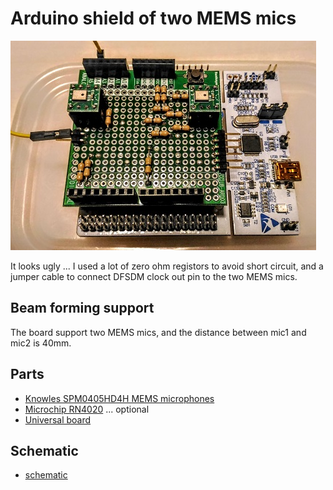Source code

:# Arduino shield of two MEMS mics

![](./arduino_shield.jpg)

It looks ugly ... I used a lot of zero ohm registors to avoid short circuit, and a jumper cable to connect DFSDM clock out pin to the two MEMS mics.

## Beam forming support

The board support two MEMS mics, and the distance between mic1 and mic2 is 40mm.

## Parts

- [Knowles SPM0405HD4H MEMS microphones](http://akizukidenshi.com/catalog/g/gM-05577/)
- [Microchip RN4020](http://akizukidenshi.com/catalog/g/gK-11102/) ... optional
- [Universal board](https://www.sunhayato.co.jp/material2/index.php/item?id=504&cell003=%E3%83%A6%E3%83%8B%E3%83%90%E3%83%BC%E3%82%B5%E3%83%AB%E5%9F%BA%E6%9D%BF%E8%A3%BD%E5%93%81&cell004=Arduino%E7%94%A8%E5%9F%BA%E6%9D%BF&name=Arduino%E7%94%A8%E3%83%A6%E3%83%8B%E3%83%90%E3%83%BC%E3%82%B5%E3%83%AB%E5%9F%BA%E6%9D%BF+UB-ARD03-P)

## Schematic

- [schematic](./arduino_shield.pdf)
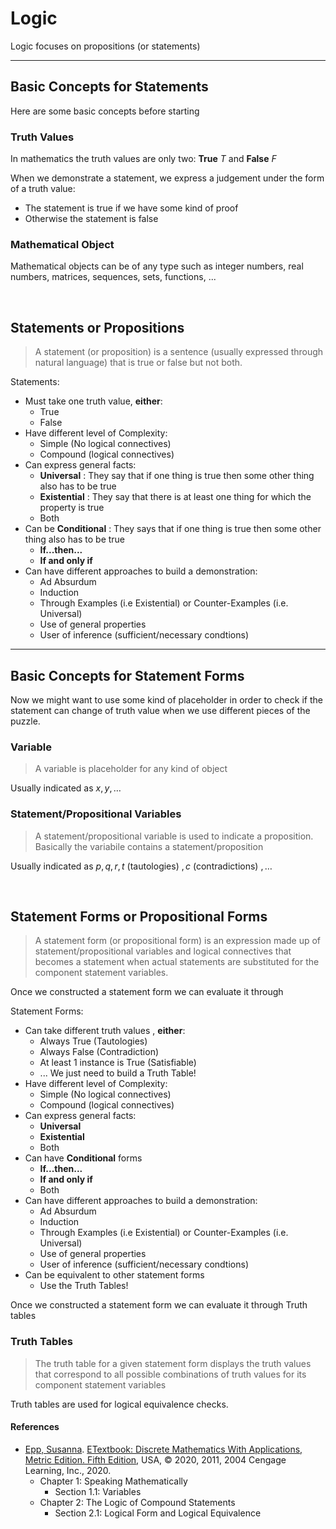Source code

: # Logic
Logic focuses on propositions (or statements)

--- 

## Basic Concepts for Statements
Here are some basic concepts before starting

### Truth Values
In mathematics the truth values are only two: **True** $T$ and **False** $F$

When we demonstrate a statement, we express a judgement under the form of a truth value:
* The statement is true if we have some kind of proof
* Otherwise the statement is false

### Mathematical Object
Mathematical objects can be of any type such as integer numbers, real numbers, 
matrices, sequences, sets, functions, ...

<br>

## Statements or Propositions
> A statement (or proposition) is a sentence (usually expressed through natural language) 
> that is true or false but not both.

Statements:
* Must take one truth value, **either**:
  * True
  * False
* Have different level of Complexity:
  * Simple (No logical connectives)
  * Compound (logical connectives)
* Can express general facts:
  * **Universal** : They say that if one thing is true then some other thing also has to be true
  * **Existential** : They say that there is at least one thing for which the property is true
  * Both
* Can be **Conditional** : They says that if one thing is true then some other thing also has to be true
  * **If...then...**
  * **If and only if**
* Can have different approaches to build a demonstration:
  * Ad Absurdum
  * Induction 
  * Through Examples (i.e Existential) or Counter-Examples (i.e. Universal)
  * Use of general properties
  * User of inference (sufficient/necessary condtions)

---

## Basic Concepts for Statement Forms
Now we might want to use some kind of placeholder in order to check 
if the statement can change of truth value when we use different pieces
of the puzzle.

### Variable
> A variable is placeholder for any kind of object

Usually indicated as $x, y, \ldots$

### Statement/Propositional Variables
> A statement/propositional variable is used to indicate a proposition. Basically
> the variabile contains a statement/proposition

Usually indicated as $p, q, r, t$ (tautologies) $, c$ (contradictions) $, \ldots$

<br>

## Statement Forms or Propositional Forms
> A statement form (or propositional form) is an expression made up of statement/propositional variables and logical connectives that becomes a statement when actual statements are substituted for the component statement variables. 

Once we constructed a statement form we can evaluate it through 

Statement Forms:
* Can take different truth values , **either**:
  * Always True (Tautologies)
  * Always False (Contradiction)
  * At least 1 instance is True (Satisfiable)
  * ... We just need to build a Truth Table! 
* Have different level of Complexity:
  * Simple (No logical connectives)
  * Compound (logical connectives)
* Can express general facts:
  * **Universal**
  * **Existential**
  * Both
* Can have **Conditional** forms
  * **If...then...**
  * **If and only if**
  * Both
* Can have different approaches to build a demonstration:
  * Ad Absurdum
  * Induction 
  * Through Examples (i.e Existential) or Counter-Examples (i.e. Universal)
  * Use of general properties
  * User of inference (sufficient/necessary condtions)
* Can be equivalent to other statement forms
  * Use the Truth Tables!

Once we constructed a statement form we can evaluate it through Truth tables

### Truth Tables
> The truth table for a given statement form displays the truth values
> that correspond to all possible combinations of truth values for its component statement variables

Truth tables are used for logical equivalence checks.

#### References
* [Epp, Susanna](https://condor.depaul.edu/~sepp/). [ETextbook: Discrete Mathematics With Applications, Metric Edition. Fifth Edition](https://condor.depaul.edu/~sepp/DM5e.htm), USA, © 2020, 2011, 2004 Cengage Learning, Inc., 2020.
  * Chapter 1: Speaking Mathematically
    * Section 1.1: Variables
  * Chapter 2: The Logic of Compound Statements 
    * Section 2.1: Logical Form and Logical Equivalence
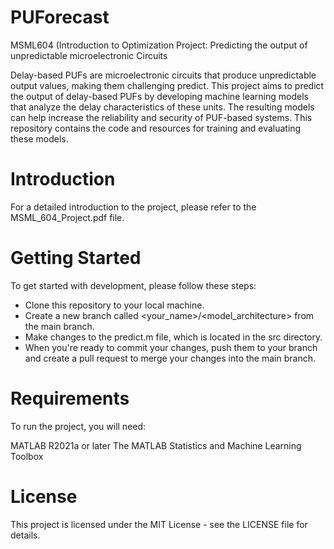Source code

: # PUForecast
MSML604 (Introduction to Optimization Project: Predicting the output of unpredictable microelectronic Circuits

Delay-based PUFs are microelectronic circuits that produce unpredictable output values, making them challenging predict. This project aims to predict the output of delay-based PUFs by developing machine learning models that analyze the delay characteristics of these units. The resulting models can help increase the reliability and security of PUF-based systems. This repository contains the code and resources for training and evaluating these models.

# Introduction
For a detailed introduction to the project, please refer to the MSML_604_Project.pdf file.

# Getting Started
To get started with development, please follow these steps:

- Clone this repository to your local machine.
- Create a new branch called <your_name>/<model_architecture> from the main branch.
- Make changes to the predict.m file, which is located in the src directory.
- When you're ready to commit your changes, push them to your branch and create a pull request to merge your changes into the main branch.

# Requirements
To run the project, you will need:

MATLAB R2021a or later
The MATLAB Statistics and Machine Learning Toolbox

# License
This project is licensed under the MIT License - see the LICENSE file for details.
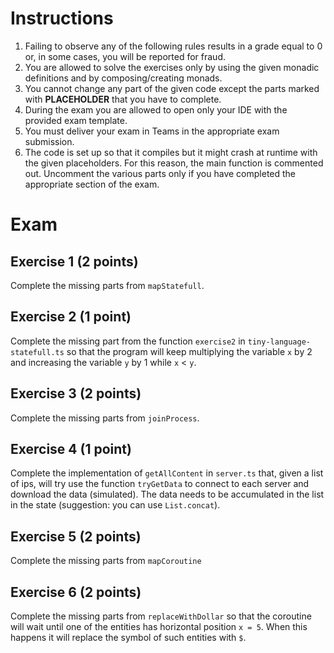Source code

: # Instructions
1. Failing to observe any of the following rules results in a grade equal to 0 or, in some cases, you will be reported for fraud.
2. You are allowed to solve the exercises only by using the given monadic definitions and by composing/creating monads.
3. You cannot change any part of the given code except the parts marked with **PLACEHOLDER** that you have to complete.
4. During the exam you are allowed to open only your IDE with the provided exam template.
5. You must deliver your exam in Teams in the appropriate exam submission.
6. The code is set up so that it compiles but it might crash at runtime with the given placeholders. For this reason, the main function is commented out. Uncomment the various parts only if you have completed the appropriate section of the exam.

# Exam

## Exercise 1 (2 points)
Complete the missing parts from `mapStatefull`.

## Exercise 2 (1 point)
Complete the missing part from the function `exercise2` in `tiny-language-statefull.ts` so that the program will keep multiplying the variable `x` by 2 and increasing the variable `y` by 1 while `x` < `y`.

## Exercise 3 (2 points)
Complete the missing parts from `joinProcess`.

## Exercise 4 (1 point)
Complete the implementation of `getAllContent` in `server.ts` that, given a list of ips, will try use the function `tryGetData` to connect to each server and download the data (simulated). The data needs to be accumulated in the list in the state (suggestion: you can use `List.concat`).

## Exercise 5 (2 points)
Complete the missing parts from `mapCoroutine`

## Exercise 6 (2 points)
Complete the missing parts from `replaceWithDollar` so that the coroutine will wait until one of the entities has horizontal position `x = 5`. When this happens it will replace the symbol of such entities with `$`.
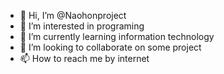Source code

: - 👋 Hi, I’m @Naohonproject
- 👀 I’m interested in programing
- 🌱 I’m currently learning information technology
- 💞️ I’m looking to collaborate on some project
- 📫 How to reach me by internet

<!---
Naohonproject/Naohonproject is a ✨ special ✨ repository because its `README.md` (this file) appears on your GitHub profile.
You can click the Preview link to take a look at your changes.
--->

#####

* AIM OF THE TASK:
Output every record above word for word, omitting any pictures they contain.

* EXPECTED ANSWER:
Source code

:# Arduino shield of two MEMS mics

![](./arduino_shield.jpg)

It looks ugly ... I used a lot of zero ohm registors to avoid short circuit, and a jumper cable to connect DFSDM clock out pin to the two MEMS mics.

## Beam forming support

The board support two MEMS mics, and the distance between mic1 and mic2 is 40mm.

## Parts

- [Knowles SPM0405HD4H MEMS microphones](http://akizukidenshi.com/catalog/g/gM-05577/)
- [Microchip RN4020](http://akizukidenshi.com/catalog/g/gK-11102/) ... optional
- [Universal board](https://www.sunhayato.co.jp/material2/index.php/item?id=504&cell003=%E3%83%A6%E3%83%8B%E3%83%90%E3%83%BC%E3%82%B5%E3%83%AB%E5%9F%BA%E6%9D%BF%E8%A3%BD%E5%93%81&cell004=Arduino%E7%94%A8%E5%9F%BA%E6%9D%BF&name=Arduino%E7%94%A8%E3%83%A6%E3%83%8B%E3%83%90%E3%83%BC%E3%82%B5%E3%83%AB%E5%9F%BA%E6%9D%BF+UB-ARD03-P)

## Schematic

- [schematic](./arduino_shield.pdf)
Source code

: # Logic
Logic focuses on propositions (or statements)

--- 

## Basic Concepts for Statements
Here are some basic concepts before starting

### Truth Values
In mathematics the truth values are only two: **True** $T$ and **False** $F$

When we demonstrate a statement, we express a judgement under the form of a truth value:
* The statement is true if we have some kind of proof
* Otherwise the statement is false

### Mathematical Object
Mathematical objects can be of any type such as integer numbers, real numbers, 
matrices, sequences, sets, functions, ...

<br>

## Statements or Propositions
> A statement (or proposition) is a sentence (usually expressed through natural language) 
> that is true or false but not both.

Statements:
* Must take one truth value, **either**:
  * True
  * False
* Have different level of Complexity:
  * Simple (No logical connectives)
  * Compound (logical connectives)
* Can express general facts:
  * **Universal** : They say that if one thing is true then some other thing also has to be true
  * **Existential** : They say that there is at least one thing for which the property is true
  * Both
* Can be **Conditional** : They says that if one thing is true then some other thing also has to be true
  * **If...then...**
  * **If and only if**
* Can have different approaches to build a demonstration:
  * Ad Absurdum
  * Induction 
  * Through Examples (i.e Existential) or Counter-Examples (i.e. Universal)
  * Use of general properties
  * User of inference (sufficient/necessary condtions)

---

## Basic Concepts for Statement Forms
Now we might want to use some kind of placeholder in order to check 
if the statement can change of truth value when we use different pieces
of the puzzle.

### Variable
> A variable is placeholder for any kind of object

Usually indicated as $x, y, \ldots$

### Statement/Propositional Variables
> A statement/propositional variable is used to indicate a proposition. Basically
> the variabile contains a statement/proposition

Usually indicated as $p, q, r, t$ (tautologies) $, c$ (contradictions) $, \ldots$

<br>

## Statement Forms or Propositional Forms
> A statement form (or propositional form) is an expression made up of statement/propositional variables and logical connectives that becomes a statement when actual statements are substituted for the component statement variables. 

Once we constructed a statement form we can evaluate it through 

Statement Forms:
* Can take different truth values , **either**:
  * Always True (Tautologies)
  * Always False (Contradiction)
  * At least 1 instance is True (Satisfiable)
  * ... We just need to build a Truth Table! 
* Have different level of Complexity:
  * Simple (No logical connectives)
  * Compound (logical connectives)
* Can express general facts:
  * **Universal**
  * **Existential**
  * Both
* Can have **Conditional** forms
  * **If...then...**
  * **If and only if**
  * Both
* Can have different approaches to build a demonstration:
  * Ad Absurdum
  * Induction 
  * Through Examples (i.e Existential) or Counter-Examples (i.e. Universal)
  * Use of general properties
  * User of inference (sufficient/necessary condtions)
* Can be equivalent to other statement forms
  * Use the Truth Tables!

Once we constructed a statement form we can evaluate it through Truth tables

### Truth Tables
> The truth table for a given statement form displays the truth values
> that correspond to all possible combinations of truth values for its component statement variables

Truth tables are used for logical equivalence checks.

#### References
* [Epp, Susanna](https://condor.depaul.edu/~sepp/). [ETextbook: Discrete Mathematics With Applications, Metric Edition. Fifth Edition](https://condor.depaul.edu/~sepp/DM5e.htm), USA, © 2020, 2011, 2004 Cengage Learning, Inc., 2020.
  * Chapter 1: Speaking Mathematically
    * Section 1.1: Variables
  * Chapter 2: The Logic of Compound Statements 
    * Section 2.1: Logical Form and Logical Equivalence
Source code

: # PUForecast
MSML604 (Introduction to Optimization Project: Predicting the output of unpredictable microelectronic Circuits

Delay-based PUFs are microelectronic circuits that produce unpredictable output values, making them challenging predict. This project aims to predict the output of delay-based PUFs by developing machine learning models that analyze the delay characteristics of these units. The resulting models can help increase the reliability and security of PUF-based systems. This repository contains the code and resources for training and evaluating these models.

# Introduction
For a detailed introduction to the project, please refer to the MSML_604_Project.pdf file.

# Getting Started
To get started with development, please follow these steps:

- Clone this repository to your local machine.
- Create a new branch called <your_name>/<model_architecture> from the main branch.
- Make changes to the predict.m file, which is located in the src directory.
- When you're ready to commit your changes, push them to your branch and create a pull request to merge your changes into the main branch.

# Requirements
To run the project, you will need:

MATLAB R2021a or later
The MATLAB Statistics and Machine Learning Toolbox

# License
This project is licensed under the MIT License - see the LICENSE file for details.
Source code

: # Instructions
1. Failing to observe any of the following rules results in a grade equal to 0 or, in some cases, you will be reported for fraud.
2. You are allowed to solve the exercises only by using the given monadic definitions and by composing/creating monads.
3. You cannot change any part of the given code except the parts marked with **PLACEHOLDER** that you have to complete.
4. During the exam you are allowed to open only your IDE with the provided exam template.
5. You must deliver your exam in Teams in the appropriate exam submission.
6. The code is set up so that it compiles but it might crash at runtime with the given placeholders. For this reason, the main function is commented out. Uncomment the various parts only if you have completed the appropriate section of the exam.

# Exam

## Exercise 1 (2 points)
Complete the missing parts from `mapStatefull`.

## Exercise 2 (1 point)
Complete the missing part from the function `exercise2` in `tiny-language-statefull.ts` so that the program will keep multiplying the variable `x` by 2 and increasing the variable `y` by 1 while `x` < `y`.

## Exercise 3 (2 points)
Complete the missing parts from `joinProcess`.

## Exercise 4 (1 point)
Complete the implementation of `getAllContent` in `server.ts` that, given a list of ips, will try use the function `tryGetData` to connect to each server and download the data (simulated). The data needs to be accumulated in the list in the state (suggestion: you can use `List.concat`).

## Exercise 5 (2 points)
Complete the missing parts from `mapCoroutine`

## Exercise 6 (2 points)
Complete the missing parts from `replaceWithDollar` so that the coroutine will wait until one of the entities has horizontal position `x = 5`. When this happens it will replace the symbol of such entities with `$`.
Source code

: - 👋 Hi, I’m @Naohonproject
- 👀 I’m interested in programing
- 🌱 I’m currently learning information technology
- 💞️ I’m looking to collaborate on some project
- 📫 How to reach me by internet

<!---
Naohonproject/Naohonproject is a ✨ special ✨ repository because its `README.md` (this file) appears on your GitHub profile.
You can click the Preview link to take a look at your changes.
--->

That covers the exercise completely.